Russia’s finance ministry says it will more than double its purchases of foreign currency and gold in the month ahead in a move to balance its National Wealth Fund. Under its own budget rule, Russia sells foreign currency from its National Wealth Fund to make up for any shortfall in revenue from oil or gas exports – or it makes purchases in the event of a surplus. The ministry says it is therefore increasing its purchases, in part, thanks to higher-than-expected income tax receipts. The finance ministry says it will buy the equivalent of 235.3 billion roubles ($2.6 billion), or 11.2 billion roubles per day, of foreign currency and gold from April 5 to May 7.
The central bank conducts forex interventions on the finance ministry’s behalf. On the other hand, the central bank is also selling forex to compensate for money spent from Russia’s rainy-day wealth fund in 2023.
As a result, the Russian state overall will remain a net forex seller in April – just at a much lower volume than in the previous month, with overall sales diving to 0.6 billion roubles from 7.1 billion roubles a day.

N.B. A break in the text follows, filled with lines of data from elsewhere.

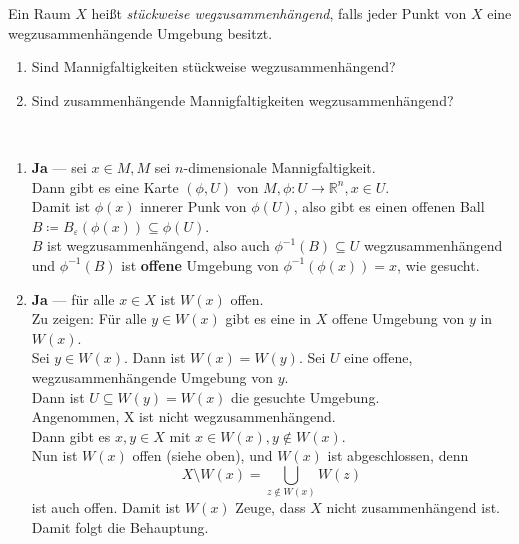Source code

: \begin{assignment}
  Ein Raum \( X \) heißt \emph{stückweise wegzusammenhängend}, falls jeder Punkt von \( X \) eine wegzusammenhängende Umgebung besitzt.
  \begin{enumerate}[label= (\alph*)]
    \item Sind Mannigfaltigkeiten stückweise wegzusammenhängend?
    \item Sind zusammenhängende Mannigfaltigkeiten wegzusammenhängend?
  \end{enumerate}
\end{assignment}
\begin{solution}
  \
  \begin{enumerate}[label= (\alph*)]
    \item \textbf{Ja} --- sei \( x \in M, M \) sei \( n \)-dimensionale Mannigfaltigkeit. \\
    Dann gibt es eine Karte \( (\phi, U) \) von \( M, \phi: U \to \mathbb{R}^n, x \in U \). \\
    Damit ist \( \phi(x) \) innerer Punk von \( \phi(U) \), also gibt es einen offenen Ball \\ \( B \coloneqq B_\varepsilon(\phi(x)) \subseteq \phi(U) \). \\
    \( B \) ist wegzusammenhängend, also auch \( \phi^{-1}(B) \subseteq U \) wegzusammenhängend und \( \phi^{-1}(B) \) ist \textbf{offene} Umgebung von \( \phi^{-1}(\phi(x)) = x \), wie gesucht.
    
    \item \textbf{Ja} --- für alle \( x \in X \) ist \( W(x) \) offen. \\
    Zu zeigen: Für alle \( y \in W(x) \) gibt es eine in \( X \) offene Umgebung von \( y \) in \( W(x) \). \\
    Sei \( y \in W(x) \). Dann ist \( W(x) = W(y) \). Sei \( U \) eine offene, wegzusammenhängende Umgebung von \( y \). \\
    Dann ist \( U \subseteq W(y) = W(x) \) die gesuchte Umgebung. \\
    Angenommen, X ist nicht wegzusammenhängend. \\
    Dann gibt es \( x,y \in X \) mit \( x \in W(x), y \notin W(x) \). \\
    Nun ist \( W(x) \) offen (siehe oben), und \( W(x) \) ist abgeschlossen, denn
    \begin{equation*}
      X \setminus W(x) = \bigcup_{z \notin W(x)} W(z)
    \end{equation*}
    ist auch offen. Damit ist \( W(x) \) Zeuge, dass \( X \) nicht zusammenhängend ist. Damit folgt die Behauptung.
  \end{enumerate}
\end{solution}



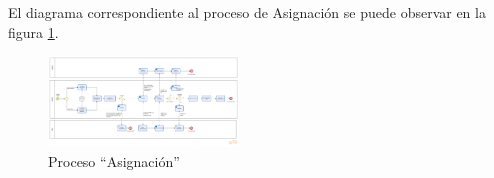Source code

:             El diagrama correspondiente al proceso de Asignación se puede observar en la figura \ref{ProcesoAsignacion}.

            \begin{figure}[H]
                \begin{center}
                    \includegraphics[angle=90, width=0.45\textwidth]{marcoTeorico/imagenes/Proceso-Asignacion.png}
                    \caption{Proceso ``Asignación''}
                    \label{ProcesoAsignacion}
                \end{center}
            \end{figure}











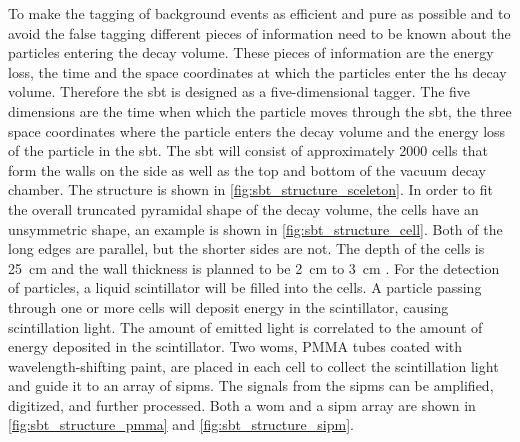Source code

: To make the tagging of background events as efficient and pure as possible and to avoid the false tagging different pieces of information need to be known about the particles entering the decay volume.
These pieces of information are the energy loss, the time and the space coordinates at which the particles enter the \ac{hs} decay volume.
Therefore the \ac{sbt} is designed as a five-dimensional tagger.
The five dimensions are the time when which the particle moves through the \ac{sbt}, the three space coordinates where the particle enters the decay volume and the energy loss of the particle in the \ac{sbt}.
The \ac{sbt} will consist of approximately 2000 cells that form the walls on the side as well as the top and bottom of the vacuum decay chamber.
The structure is shown in \autoref{fig:sbt_structure_sceleton}.
In order to fit the overall truncated pyramidal shape of the decay volume, the cells have an unsymmetric shape, an example is shown in \autoref{fig:sbt_structure_cell}.
Both of the long edges are parallel, but the shorter sides are not.
The depth of the cells is \SI{25}{\centi\meter} and the wall thickness is planned to be \SI{2}{\centi\meter} to \SI{3}{\centi\meter} \cite{strucural_design}.
For the detection of particles, a liquid scintillator will be filled into the cells.
A particle passing through one or more cells will deposit energy in the scintillator, causing scintillation light.
The amount of emitted light is correlated to the amount of energy deposited in the scintillator.
Two \acp{wom}, PMMA tubes coated with wavelength-shifting paint, are placed in each cell to collect the scintillation light and guide it to an array of \acp{sipm}.
The signals from the \acp{sipm} can be amplified, digitized, and further processed.
Both a \ac{wom} and a \ac{sipm} array are shown in \autoref{fig:sbt_structure_pmma} and \autoref{fig:sbt_structure_sipm}.
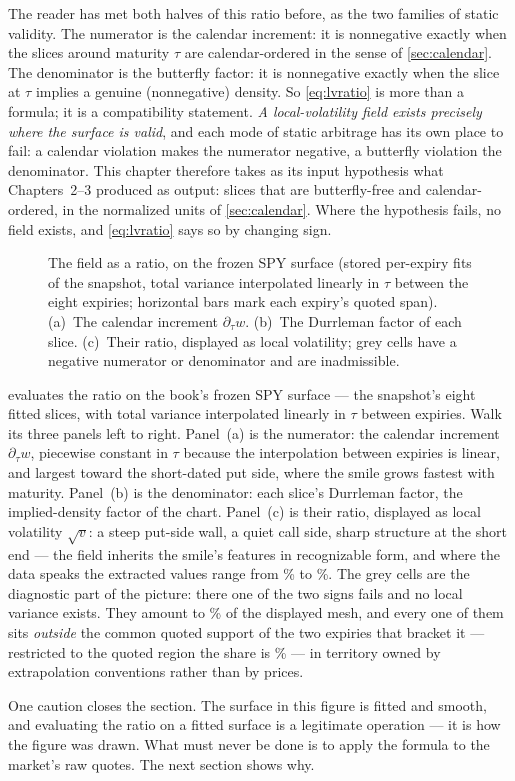 The reader has met both halves of this ratio before, as the two
families of static validity.  The numerator is the calendar increment:
it is nonnegative exactly when the slices around maturity $\tau$ are
calendar-ordered in the sense of \cref{sec:calendar}.  The denominator
is the butterfly factor: it is nonnegative exactly when the slice at
$\tau$ implies a genuine (nonnegative) density.  So \eqref{eq:lvratio}
is more than a formula; it is a compatibility statement.  \emph{A
local-volatility field exists precisely where the surface is valid},
and each mode of static arbitrage has its own place to fail: a
calendar violation makes the numerator negative, a butterfly violation
the denominator.  This chapter therefore takes as its input hypothesis
what Chapters~2--3 produced as output: slices that are butterfly-free
and calendar-ordered, in the normalized units of \cref{sec:calendar}.
Where the hypothesis fails, no field exists, and \eqref{eq:lvratio}
says so by changing sign.

\begin{figure}[htbp]
\centering
{}
\caption{The field as a ratio, on the frozen SPY surface (stored
per-expiry fits of the snapshot, total variance interpolated linearly
in $\tau$ between the eight expiries; horizontal bars mark each
expiry's quoted span).  (a)~The calendar increment $\partial_\tau w$.
(b)~The Durrleman factor of each slice.  (c)~Their ratio, displayed as
local volatility; grey cells have a negative numerator or denominator
and are inadmissible.}
\label{fig:lvratio}
\end{figure}

 evaluates the ratio on the book's frozen SPY
surface --- the snapshot's eight fitted slices, with total variance
interpolated linearly in $\tau$ between expiries.  Walk its three
panels left to right.  Panel~(a) is the numerator: the calendar
increment $\partial_\tau w$, piecewise constant in $\tau$ because the
interpolation between expiries is linear, and largest toward the
short-dated put side, where the smile grows fastest with maturity.
Panel~(b) is the denominator: each slice's Durrleman factor, the
implied-density factor of the chart.  Panel~(c) is their ratio,
displayed as local volatility $\sqrt v$: a steep put-side wall, a
quiet call side, sharp structure at the short end --- the field
inherits the smile's features in recognizable form, and where the data
speaks the extracted values range from \MacLvRatioLocMinPct\% to
\MacLvRatioLocMaxPct\%.  The grey cells are the diagnostic part of the
picture: there one of the two signs fails and no local variance
exists.  They amount to \MacLvRatioBadSharePct\% of the displayed
mesh, and every one of them sits \emph{outside} the common quoted
support of the two expiries that bracket it --- restricted to the
quoted region the share is \MacLvRatioBadQuotedSharePct\% --- in
territory owned by extrapolation conventions rather than by prices.

One caution closes the section.  The surface in this figure is fitted
and smooth, and evaluating the ratio on a fitted surface is a
legitimate operation --- it is how the figure was drawn.  What must
never be done is to apply the formula to the market's raw quotes.  The
next section shows why.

Russia has been battling sanctions from the west since its invasion of Ukraine. This has led to the rouble losing significant value against the dollar. However, the country has managed to trade with China and a number of other countries, blunting the effects of these sanctions. The central bank deferred foreign currency purchases last August to avoid aggravating pressure on the rouble, which tumbled past 100 to the dollar in August and October. The ministry was selling Chinese yuan for the first half of 2023 as Western sanctions imposed over Russia’s actions in Ukraine hit energy revenues. It reverted to purchases in August as commodity prices rose and energy revenues recovered.